**What is needed:** How many lines in the data below contain the string "documentclass"? Answer with the number only.

**Provided records:**
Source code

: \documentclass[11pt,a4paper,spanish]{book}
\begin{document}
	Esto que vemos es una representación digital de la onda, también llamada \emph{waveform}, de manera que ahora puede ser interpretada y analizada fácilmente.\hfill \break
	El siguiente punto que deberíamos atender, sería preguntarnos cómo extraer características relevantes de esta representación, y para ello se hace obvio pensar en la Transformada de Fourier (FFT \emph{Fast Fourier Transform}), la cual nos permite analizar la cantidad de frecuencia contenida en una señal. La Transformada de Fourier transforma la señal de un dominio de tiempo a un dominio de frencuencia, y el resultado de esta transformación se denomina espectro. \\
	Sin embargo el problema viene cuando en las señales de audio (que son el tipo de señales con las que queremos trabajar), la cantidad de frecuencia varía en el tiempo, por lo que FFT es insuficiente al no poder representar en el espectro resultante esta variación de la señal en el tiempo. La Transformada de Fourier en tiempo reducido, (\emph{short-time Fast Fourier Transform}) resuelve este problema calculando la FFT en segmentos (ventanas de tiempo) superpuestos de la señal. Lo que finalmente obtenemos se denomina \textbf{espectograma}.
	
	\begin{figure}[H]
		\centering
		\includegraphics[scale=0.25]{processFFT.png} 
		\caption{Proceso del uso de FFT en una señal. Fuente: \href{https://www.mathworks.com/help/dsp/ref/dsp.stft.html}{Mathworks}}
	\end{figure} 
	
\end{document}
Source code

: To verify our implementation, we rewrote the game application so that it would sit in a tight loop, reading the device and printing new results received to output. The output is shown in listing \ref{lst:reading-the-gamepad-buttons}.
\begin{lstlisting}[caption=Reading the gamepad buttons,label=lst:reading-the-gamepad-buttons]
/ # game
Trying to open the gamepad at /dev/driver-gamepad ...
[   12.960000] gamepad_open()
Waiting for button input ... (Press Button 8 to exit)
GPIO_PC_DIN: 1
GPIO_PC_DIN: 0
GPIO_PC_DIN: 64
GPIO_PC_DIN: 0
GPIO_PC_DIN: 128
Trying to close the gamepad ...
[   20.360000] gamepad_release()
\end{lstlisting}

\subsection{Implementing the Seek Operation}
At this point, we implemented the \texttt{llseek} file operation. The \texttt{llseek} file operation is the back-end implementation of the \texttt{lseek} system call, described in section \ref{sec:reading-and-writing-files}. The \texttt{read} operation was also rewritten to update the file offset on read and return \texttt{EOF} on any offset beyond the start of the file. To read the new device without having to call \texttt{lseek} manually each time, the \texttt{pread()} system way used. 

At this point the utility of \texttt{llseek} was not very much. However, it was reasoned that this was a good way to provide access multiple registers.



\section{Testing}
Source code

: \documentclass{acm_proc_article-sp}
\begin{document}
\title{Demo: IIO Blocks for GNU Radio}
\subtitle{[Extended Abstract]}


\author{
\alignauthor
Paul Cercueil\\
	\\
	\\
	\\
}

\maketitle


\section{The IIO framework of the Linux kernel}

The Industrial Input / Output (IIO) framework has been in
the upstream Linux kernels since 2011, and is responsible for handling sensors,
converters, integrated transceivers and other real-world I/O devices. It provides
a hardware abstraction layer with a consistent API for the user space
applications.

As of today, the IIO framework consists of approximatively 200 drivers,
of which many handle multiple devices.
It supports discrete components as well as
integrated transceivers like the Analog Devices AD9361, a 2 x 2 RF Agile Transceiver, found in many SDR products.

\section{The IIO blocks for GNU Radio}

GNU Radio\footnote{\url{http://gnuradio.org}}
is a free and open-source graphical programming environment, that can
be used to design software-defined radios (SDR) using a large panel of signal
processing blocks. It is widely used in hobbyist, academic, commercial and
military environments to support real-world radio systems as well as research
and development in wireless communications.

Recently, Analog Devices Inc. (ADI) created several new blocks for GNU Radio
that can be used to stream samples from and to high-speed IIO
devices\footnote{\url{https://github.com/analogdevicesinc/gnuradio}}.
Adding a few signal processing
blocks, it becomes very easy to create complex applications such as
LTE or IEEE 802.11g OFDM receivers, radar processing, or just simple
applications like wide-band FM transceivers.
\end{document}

**Response area:** 2